If you want the additional compression and a cam with some thump, here is what I consider to be a strong performing safe compromise:
10 degrees of overlap with the right lobe centers for maximum valve clearance and good compression from milling the heads .020".
This combo will have the idle you want, a stout compression ratio, great torque in the mid-range and will behave better than the combos with 16 degrees of overlap.
This will give you an idea of what it might idle like:
Last edited by speedtigger; Jun 15, 2016 at 09:49 PM.
I wish i could download that cam timer! I use the wallace racing mill calculator and it says that with a .020 mill, my compression would be 11.28:1. Is that about right?
I think we've got it narrowed down to the cam I'm going to order, just seeing if it can be tweaked a hair...or not.
I wish i could download that cam timer! I use the wallace racing mill calculator and it says that with a .020 mill, my compression would be 11.28:1. Is that about right?
I think we've got it narrowed down to the cam I'm going to order, just seeing if it can be tweaked a hair...or not.
If you want, I can send you an excel spreadsheet that will calculate the valve events for you like the Cam Motion Cam Timer.
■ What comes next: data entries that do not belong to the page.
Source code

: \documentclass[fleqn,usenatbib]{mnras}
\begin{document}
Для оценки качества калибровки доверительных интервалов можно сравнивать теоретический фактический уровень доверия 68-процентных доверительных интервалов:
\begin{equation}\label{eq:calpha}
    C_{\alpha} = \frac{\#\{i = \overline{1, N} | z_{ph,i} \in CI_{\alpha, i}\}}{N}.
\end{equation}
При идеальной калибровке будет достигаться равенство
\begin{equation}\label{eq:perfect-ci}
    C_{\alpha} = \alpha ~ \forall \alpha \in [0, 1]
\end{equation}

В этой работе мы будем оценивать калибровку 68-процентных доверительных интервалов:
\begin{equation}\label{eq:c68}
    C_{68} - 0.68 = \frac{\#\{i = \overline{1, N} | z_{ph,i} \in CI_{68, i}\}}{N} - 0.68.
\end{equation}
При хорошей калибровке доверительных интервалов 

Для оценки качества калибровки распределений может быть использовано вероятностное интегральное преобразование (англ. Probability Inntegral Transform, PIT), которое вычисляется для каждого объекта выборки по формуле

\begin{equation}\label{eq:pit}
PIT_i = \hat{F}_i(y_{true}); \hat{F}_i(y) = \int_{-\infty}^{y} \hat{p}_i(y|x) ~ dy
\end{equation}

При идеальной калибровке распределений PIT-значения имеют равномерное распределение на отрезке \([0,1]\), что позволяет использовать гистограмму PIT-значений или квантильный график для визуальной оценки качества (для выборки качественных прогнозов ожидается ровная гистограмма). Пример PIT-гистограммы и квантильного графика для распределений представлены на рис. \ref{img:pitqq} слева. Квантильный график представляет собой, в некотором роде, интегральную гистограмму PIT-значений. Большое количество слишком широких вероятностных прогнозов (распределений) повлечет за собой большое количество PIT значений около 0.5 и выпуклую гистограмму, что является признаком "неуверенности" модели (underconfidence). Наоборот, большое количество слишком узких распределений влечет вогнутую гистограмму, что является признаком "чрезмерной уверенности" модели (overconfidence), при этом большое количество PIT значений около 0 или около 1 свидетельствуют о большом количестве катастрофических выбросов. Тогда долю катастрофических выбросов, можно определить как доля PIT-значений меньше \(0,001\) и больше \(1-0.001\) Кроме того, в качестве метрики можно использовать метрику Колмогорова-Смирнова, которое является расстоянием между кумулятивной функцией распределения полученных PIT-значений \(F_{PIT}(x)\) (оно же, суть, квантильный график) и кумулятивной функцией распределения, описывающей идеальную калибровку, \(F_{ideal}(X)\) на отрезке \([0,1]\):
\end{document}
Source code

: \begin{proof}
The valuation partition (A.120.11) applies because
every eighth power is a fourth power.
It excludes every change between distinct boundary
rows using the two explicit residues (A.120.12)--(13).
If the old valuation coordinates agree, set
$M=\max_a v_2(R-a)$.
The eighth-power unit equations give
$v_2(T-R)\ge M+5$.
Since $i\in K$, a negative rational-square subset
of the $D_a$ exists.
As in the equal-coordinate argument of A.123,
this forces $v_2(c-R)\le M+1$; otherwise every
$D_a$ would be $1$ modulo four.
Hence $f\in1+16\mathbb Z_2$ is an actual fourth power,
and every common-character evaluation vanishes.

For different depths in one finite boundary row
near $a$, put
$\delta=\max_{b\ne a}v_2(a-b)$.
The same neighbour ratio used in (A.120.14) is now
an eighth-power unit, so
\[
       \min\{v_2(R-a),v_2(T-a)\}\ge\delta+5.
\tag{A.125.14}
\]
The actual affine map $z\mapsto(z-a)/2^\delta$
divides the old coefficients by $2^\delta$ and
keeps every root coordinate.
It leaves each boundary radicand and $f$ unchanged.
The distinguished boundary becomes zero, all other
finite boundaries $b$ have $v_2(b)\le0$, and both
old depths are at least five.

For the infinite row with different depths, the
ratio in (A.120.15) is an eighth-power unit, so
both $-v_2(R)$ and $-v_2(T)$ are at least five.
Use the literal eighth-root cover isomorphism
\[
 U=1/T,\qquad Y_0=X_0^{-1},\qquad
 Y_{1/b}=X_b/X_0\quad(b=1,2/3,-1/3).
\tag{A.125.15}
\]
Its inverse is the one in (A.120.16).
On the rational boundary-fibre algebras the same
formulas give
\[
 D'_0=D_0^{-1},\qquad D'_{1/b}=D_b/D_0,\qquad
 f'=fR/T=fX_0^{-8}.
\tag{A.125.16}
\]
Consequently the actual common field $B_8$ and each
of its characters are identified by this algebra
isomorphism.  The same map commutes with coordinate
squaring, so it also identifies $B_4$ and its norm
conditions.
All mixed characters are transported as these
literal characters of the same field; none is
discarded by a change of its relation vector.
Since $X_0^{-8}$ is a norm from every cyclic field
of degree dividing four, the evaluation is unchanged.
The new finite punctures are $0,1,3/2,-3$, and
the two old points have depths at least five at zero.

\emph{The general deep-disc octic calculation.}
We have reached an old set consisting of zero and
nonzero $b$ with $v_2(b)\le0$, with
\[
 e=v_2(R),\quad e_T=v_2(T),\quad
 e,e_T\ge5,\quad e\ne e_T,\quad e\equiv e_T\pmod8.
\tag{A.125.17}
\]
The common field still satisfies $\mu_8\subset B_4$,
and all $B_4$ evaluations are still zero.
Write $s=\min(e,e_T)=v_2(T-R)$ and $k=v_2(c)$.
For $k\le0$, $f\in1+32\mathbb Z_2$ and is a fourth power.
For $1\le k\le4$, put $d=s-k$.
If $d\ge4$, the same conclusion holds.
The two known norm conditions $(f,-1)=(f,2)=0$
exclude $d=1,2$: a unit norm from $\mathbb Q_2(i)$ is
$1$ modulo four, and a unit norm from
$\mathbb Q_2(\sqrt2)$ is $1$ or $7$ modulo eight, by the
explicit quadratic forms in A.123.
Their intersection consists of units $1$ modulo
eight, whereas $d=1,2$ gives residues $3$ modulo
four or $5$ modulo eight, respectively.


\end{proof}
Just PM me your email address and I will send you the file.
So is that a 230/238 112+3 ?
I believe that compression ratio is 11.32 for a .020 mill. How do you come up with that? Is it the dome relief of -2.0 ?
Is the grind you suggested a 230/238 112+3 or just 112 with no advance? That's the only thing I am unclear about.
The -2 CCs is for the ring land area around the circumference of the top of the piston. Most people overlook this. My calculations above come out to 11.32:1 when milling .020".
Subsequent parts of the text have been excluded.